## Saved data entries
......
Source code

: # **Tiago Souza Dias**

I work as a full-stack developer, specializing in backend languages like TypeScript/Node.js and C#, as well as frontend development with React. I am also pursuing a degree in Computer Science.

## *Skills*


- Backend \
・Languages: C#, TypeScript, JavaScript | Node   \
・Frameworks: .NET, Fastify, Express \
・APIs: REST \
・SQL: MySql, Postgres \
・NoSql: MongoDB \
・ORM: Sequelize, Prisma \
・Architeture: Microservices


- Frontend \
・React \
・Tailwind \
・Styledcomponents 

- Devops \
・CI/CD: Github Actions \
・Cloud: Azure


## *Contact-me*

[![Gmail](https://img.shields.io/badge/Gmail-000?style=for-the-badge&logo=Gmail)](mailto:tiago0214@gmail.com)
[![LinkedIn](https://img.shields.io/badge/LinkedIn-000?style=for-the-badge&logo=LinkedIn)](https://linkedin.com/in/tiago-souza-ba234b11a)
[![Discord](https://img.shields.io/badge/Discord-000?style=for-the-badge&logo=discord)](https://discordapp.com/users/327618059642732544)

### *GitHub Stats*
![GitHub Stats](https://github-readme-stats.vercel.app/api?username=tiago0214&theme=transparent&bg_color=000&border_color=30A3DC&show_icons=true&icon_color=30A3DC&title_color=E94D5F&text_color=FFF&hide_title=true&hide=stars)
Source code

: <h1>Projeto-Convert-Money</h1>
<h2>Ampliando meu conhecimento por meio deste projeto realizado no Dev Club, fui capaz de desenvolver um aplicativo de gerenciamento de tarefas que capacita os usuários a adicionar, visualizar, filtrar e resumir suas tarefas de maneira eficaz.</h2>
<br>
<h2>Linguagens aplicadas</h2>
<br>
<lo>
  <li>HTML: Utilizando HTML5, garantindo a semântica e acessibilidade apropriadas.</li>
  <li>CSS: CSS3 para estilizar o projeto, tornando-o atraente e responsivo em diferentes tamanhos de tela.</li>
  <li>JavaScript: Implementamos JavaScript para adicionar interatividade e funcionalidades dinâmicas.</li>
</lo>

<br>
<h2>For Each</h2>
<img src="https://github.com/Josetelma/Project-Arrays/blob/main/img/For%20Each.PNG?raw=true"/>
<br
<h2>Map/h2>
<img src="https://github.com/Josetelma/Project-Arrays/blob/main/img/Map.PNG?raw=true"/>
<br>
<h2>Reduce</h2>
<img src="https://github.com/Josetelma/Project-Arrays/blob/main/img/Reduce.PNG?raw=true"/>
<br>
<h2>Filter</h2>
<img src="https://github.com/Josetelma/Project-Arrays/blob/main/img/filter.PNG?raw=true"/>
......
## What is required
Set down exactly the lines from the one that contains "Fastify, Express \" to the final line above, both included, and nothing more.

## Written answer
・Frameworks: .NET, Fastify, Express \
・APIs: REST \
・SQL: MySql, Postgres \
・NoSql: MongoDB \
・ORM: Sequelize, Prisma \
・Architeture: Microservices


- Frontend \
・React \
・Tailwind \
・Styledcomponents 

- Devops \
・CI/CD: Github Actions \
・Cloud: Azure


## *Contact-me*

[![Gmail](https://img.shields.io/badge/Gmail-000?style=for-the-badge&logo=Gmail)](mailto:tiago0214@gmail.com)
[![LinkedIn](https://img.shields.io/badge/LinkedIn-000?style=for-the-badge&logo=LinkedIn)](https://linkedin.com/in/tiago-souza-ba234b11a)
[![Discord](https://img.shields.io/badge/Discord-000?style=for-the-badge&logo=discord)](https://discordapp.com/users/327618059642732544)

### *GitHub Stats*
![GitHub Stats](https://github-readme-stats.vercel.app/api?username=tiago0214&theme=transparent&bg_color=000&border_color=30A3DC&show_icons=true&icon_color=30A3DC&title_color=E94D5F&text_color=FFF&hide_title=true&hide=stars)
Source code

: <h1>Projeto-Convert-Money</h1>
<h2>Ampliando meu conhecimento por meio deste projeto realizado no Dev Club, fui capaz de desenvolver um aplicativo de gerenciamento de tarefas que capacita os usuários a adicionar, visualizar, filtrar e resumir suas tarefas de maneira eficaz.</h2>
<br>
<h2>Linguagens aplicadas</h2>
<br>
<lo>
  <li>HTML: Utilizando HTML5, garantindo a semântica e acessibilidade apropriadas.</li>
  <li>CSS: CSS3 para estilizar o projeto, tornando-o atraente e responsivo em diferentes tamanhos de tela.</li>
  <li>JavaScript: Implementamos JavaScript para adicionar interatividade e funcionalidades dinâmicas.</li>
</lo>

<br>
<h2>For Each</h2>
<img src="https://github.com/Josetelma/Project-Arrays/blob/main/img/For%20Each.PNG?raw=true"/>
<br
<h2>Map/h2>
<img src="https://github.com/Josetelma/Project-Arrays/blob/main/img/Map.PNG?raw=true"/>
<br>
<h2>Reduce</h2>
<img src="https://github.com/Josetelma/Project-Arrays/blob/main/img/Reduce.PNG?raw=true"/>
<br>
<h2>Filter</h2>
<img src="https://github.com/Josetelma/Project-Arrays/blob/main/img/filter.PNG?raw=true"/>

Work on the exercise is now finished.